Work task: Your task is to filter the data below down to the lines holding "documentclass".

Records from a data source:
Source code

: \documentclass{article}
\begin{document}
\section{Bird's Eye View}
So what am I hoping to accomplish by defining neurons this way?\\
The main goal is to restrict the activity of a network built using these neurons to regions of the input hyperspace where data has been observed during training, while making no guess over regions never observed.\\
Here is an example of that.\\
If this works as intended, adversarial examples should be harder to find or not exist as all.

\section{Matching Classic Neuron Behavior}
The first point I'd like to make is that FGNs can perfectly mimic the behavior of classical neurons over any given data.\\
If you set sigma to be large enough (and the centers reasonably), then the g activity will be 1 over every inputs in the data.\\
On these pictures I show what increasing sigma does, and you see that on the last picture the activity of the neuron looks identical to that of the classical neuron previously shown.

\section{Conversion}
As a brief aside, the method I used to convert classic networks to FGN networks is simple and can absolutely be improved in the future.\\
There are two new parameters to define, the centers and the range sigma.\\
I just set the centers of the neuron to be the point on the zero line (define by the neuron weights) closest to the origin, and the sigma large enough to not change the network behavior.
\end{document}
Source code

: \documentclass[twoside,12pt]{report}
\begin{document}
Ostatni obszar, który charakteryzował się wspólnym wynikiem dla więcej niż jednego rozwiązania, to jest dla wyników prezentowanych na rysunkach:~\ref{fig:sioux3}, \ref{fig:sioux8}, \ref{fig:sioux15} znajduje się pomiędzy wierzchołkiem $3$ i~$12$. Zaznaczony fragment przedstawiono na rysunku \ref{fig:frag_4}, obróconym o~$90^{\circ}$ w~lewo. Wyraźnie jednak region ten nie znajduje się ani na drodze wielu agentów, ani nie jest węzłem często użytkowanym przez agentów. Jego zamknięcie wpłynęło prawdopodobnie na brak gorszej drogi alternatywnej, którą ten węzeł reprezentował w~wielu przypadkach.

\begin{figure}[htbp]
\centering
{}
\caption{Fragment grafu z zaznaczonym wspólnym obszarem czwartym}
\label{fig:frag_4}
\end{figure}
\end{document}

Response to this exercise:
: \documentclass{article}
: \documentclass[twoside,12pt]{report}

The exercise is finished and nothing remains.